Article originellement publié dans Marianne le 10/02/2015

L’Union européenne, chacun le sait, c’est le déploiement magnifique des « principes de la liberté, de la démocratie, du respect des droits de l’homme et des libertés fondamentales ». C’est un effort tout entier tendu vers une consolidation de « la solidarité entre les peuples dans le respect de leur histoire, de leur culture et de leurs traditions », visant à éloigner de nos doux rivages et pour toujours le spectre de « la division du continent européen ».

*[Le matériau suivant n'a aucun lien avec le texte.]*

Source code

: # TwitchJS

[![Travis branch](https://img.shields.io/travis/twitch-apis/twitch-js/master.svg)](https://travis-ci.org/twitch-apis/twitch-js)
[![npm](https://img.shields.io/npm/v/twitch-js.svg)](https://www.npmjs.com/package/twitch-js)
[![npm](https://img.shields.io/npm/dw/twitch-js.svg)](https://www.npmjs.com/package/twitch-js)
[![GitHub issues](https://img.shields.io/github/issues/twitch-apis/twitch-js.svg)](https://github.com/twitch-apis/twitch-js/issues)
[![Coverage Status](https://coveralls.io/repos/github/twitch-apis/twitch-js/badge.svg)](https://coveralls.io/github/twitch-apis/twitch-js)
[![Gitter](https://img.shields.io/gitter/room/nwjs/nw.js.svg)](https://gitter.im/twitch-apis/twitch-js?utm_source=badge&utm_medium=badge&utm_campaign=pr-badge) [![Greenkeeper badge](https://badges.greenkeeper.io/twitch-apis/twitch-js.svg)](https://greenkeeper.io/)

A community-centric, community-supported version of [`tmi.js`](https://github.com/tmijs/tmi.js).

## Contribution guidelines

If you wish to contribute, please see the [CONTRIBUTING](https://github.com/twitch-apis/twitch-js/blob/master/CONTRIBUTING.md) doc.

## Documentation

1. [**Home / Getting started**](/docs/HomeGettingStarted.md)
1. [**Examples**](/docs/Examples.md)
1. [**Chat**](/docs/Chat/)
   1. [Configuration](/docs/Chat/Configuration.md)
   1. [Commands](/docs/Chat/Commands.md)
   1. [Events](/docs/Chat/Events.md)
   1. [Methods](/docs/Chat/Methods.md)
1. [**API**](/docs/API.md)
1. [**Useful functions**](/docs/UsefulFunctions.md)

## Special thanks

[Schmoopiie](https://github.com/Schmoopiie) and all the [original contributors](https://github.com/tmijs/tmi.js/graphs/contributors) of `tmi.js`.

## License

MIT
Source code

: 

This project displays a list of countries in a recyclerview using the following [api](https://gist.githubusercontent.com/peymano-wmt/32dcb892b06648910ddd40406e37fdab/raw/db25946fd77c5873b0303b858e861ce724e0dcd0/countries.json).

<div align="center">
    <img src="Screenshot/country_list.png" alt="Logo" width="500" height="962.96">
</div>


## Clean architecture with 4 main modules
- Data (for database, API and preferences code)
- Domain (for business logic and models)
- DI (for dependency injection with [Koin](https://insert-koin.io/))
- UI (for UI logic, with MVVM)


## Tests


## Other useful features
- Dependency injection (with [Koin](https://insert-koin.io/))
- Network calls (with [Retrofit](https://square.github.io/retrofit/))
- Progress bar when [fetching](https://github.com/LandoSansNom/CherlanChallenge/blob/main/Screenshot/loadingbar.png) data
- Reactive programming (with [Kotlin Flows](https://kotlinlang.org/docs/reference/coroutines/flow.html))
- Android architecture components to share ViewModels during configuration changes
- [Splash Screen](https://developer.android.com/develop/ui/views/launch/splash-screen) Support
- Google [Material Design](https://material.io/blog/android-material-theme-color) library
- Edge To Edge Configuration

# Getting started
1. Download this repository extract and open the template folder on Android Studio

C’est en tout cas ce qui est écrit dans le préambule du Traité sur l’Union européenne (TUE). Car c’est bien de là que sont tirées ces bribes verbeuses, et non, comme on pourrait le croire en première approche, du Tao Tö King ou des statuts de l’église de scientologie.

C’est donc au nom de ces valeurs magnifiques que tout le monde s’ingénie désormais à chercher des coupables. Des fautifs que l’on pourrait accabler tant et plus, en leur attribuant les dysfonctionnements d’une construction dont les inlassables promoteurs se refusent toujours à voir les malfoutoses originelles, tant sur plan institutionnel que du point de vue de la rationalité économique.

Oui : des coupables. C’est ce qu’il faut désormais pour continuer à faire tenir ensemble cet édifice fait de « liberté », de « respect », de « démocratie », de solidarité et d’amitié entre les peuples. Et les Grecs semblent les mieux placés pour endosser le rôle. Pensez-donc : ils refusent de voter comme on leur ordonne de le faire.